Defining components inside .NET assemblies
The .NET platform has no intrinsic means of defining a component inside an assembly. So what is a component? There are whole books that are dedicated to explaining what a component is but, to keep things simple and practical, we’ll list some definitions. A component can be:
- An aggregate of classes and associated types: A class is mostly too lightweight to define a component. Therefore a component will almost always include several classes or interfaces and their associated types (enumerations, structures, exceptions, attributes, delegates…). All these types are grouped by a common well-understood semantic concept that gives its name to the component.
- A unit of development and test: The notion of a component is well-suited to the way that code is developed.
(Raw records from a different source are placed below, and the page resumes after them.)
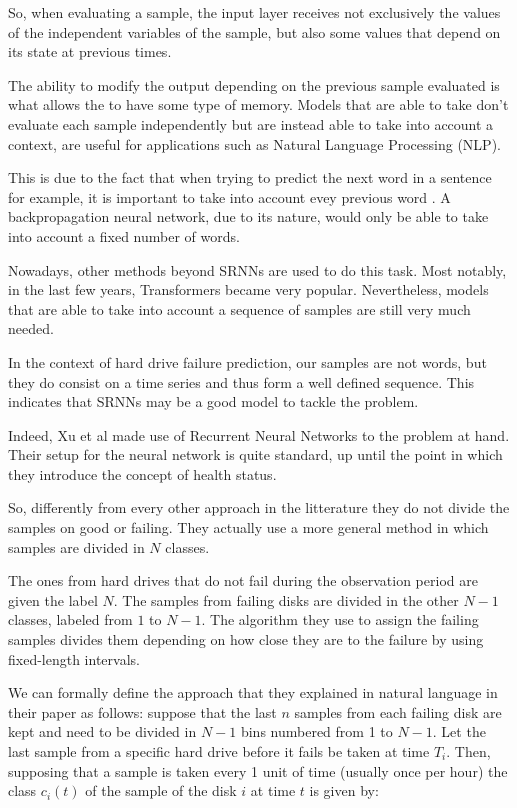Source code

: So, when evaluating a sample, the input layer receives not exclusively the values of the independent variables of the sample, but also some values that depend on its state at previous times.

The ability to modify the output depending on the previous sample evaluated is what allows the to have some type of memory.
Models that are able to take don't evaluate each sample independently but are instead able to take into account a context, are useful for applications such as Natural Language Processing (NLP).

This is due to the fact that when trying to predict the next word in a sentence for example, it is important to take into account evey previous word \cite{tarwani2017survey}.
A backpropagation neural network, due to its nature, would only be able to take into account a fixed number of words.

Nowadays, other methods beyond SRNNs are used to do this task.
Most notably, in the last few years, Transformers\cite{vaswani2017attention} became very popular.
Nevertheless, models that are able to take into account a sequence of samples are still very much needed.

In the context of hard drive failure prediction, our samples are not words, but they do consist on a time series and thus form a well defined sequence.
This indicates that SRNNs may be a good model to tackle the problem.

Indeed, Xu et al \cite{Xu16} made use of Recurrent Neural Networks to the problem at hand.
Their setup for the neural network is quite standard, up until the point in which they introduce the concept of health status.

So, differently from every other approach in the litterature they do not divide the samples on good or failing.
They actually use a more general method in which samples are divided in $N$ classes.

The ones from hard drives that do not fail during the observation period are given the label $N$.
The samples from failing disks are divided in the other $N-1$ classes, labeled from $1$ to $N-1$.
The algorithm they use to assign the failing samples divides them depending on how close they are to the failure by using fixed-length intervals.

We can formally define the approach that they explained in natural language in their paper as follows:
suppose that the last $n$ samples from each failing disk are kept and need to be divided in $N-1$ bins numbered from 1 to $N-1$.
Let the last sample from a specific hard drive before it fails be taken at time $T_i$.
Then, supposing that a sample is taken every 1 unit of time (usually once per hour) the class $c_i(t)$ of the sample of the disk $i$ at time $t$ is given by:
When adding a new feature to the product, a developer generally dedicates time to develop a new set of cohesive classes and their associated tests. This represents a component, or more likely a group of related components. Because of this, the organization of components often mirrors the set of features; but a component can also host some infrastructure classes, such as domain classes or helpers and utility classes.
- A unit of learning for developers: It is a daunting task to have to reverse-engineer a large code base. It helps to use components to partition the code into reasonably-sized chunks that can be learned more easily than if they were entangled within a monolithic style code base.
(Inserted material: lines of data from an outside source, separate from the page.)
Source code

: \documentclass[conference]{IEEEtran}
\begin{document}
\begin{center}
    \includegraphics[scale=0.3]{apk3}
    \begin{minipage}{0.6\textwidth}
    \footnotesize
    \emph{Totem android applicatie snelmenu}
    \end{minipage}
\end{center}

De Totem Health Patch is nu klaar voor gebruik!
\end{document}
- A unit of architecture: One of the most challenging tasks for any real-world code-base development is to master the entropy that necessarily arises in such a complex system. We can do this by imposing an architecture on a code base through a well-defined set of components. This is an adaptation of the ‘Divide and Conquer’ principle introduced in 1628 in the Discourse of Method of René Descartes, inventor of modern science. Relying on well-defined units to divide and conquer represents the way that scientists and engineers have worked over the ages to elucidate complex systems.
- A unit of layering: In order to rationalize a complex system, It is not enough just to have well-defined components: They must be properly layered. In other words, the graph of dependencies between components must be a Direct Acyclic Graph (DAG). If the graph of dependencies between components contains a cycle, components involved in the cycle cannot be developed and tested independently. Because of this, the cycle of components represents a super-component, with higher entropy than the sum of the entropies of its contained components.
For this article, we’ll use the concept of a component as being a well-defined aggregate of types, with a reasonable size, and with an acyclic graph of dependencies between components.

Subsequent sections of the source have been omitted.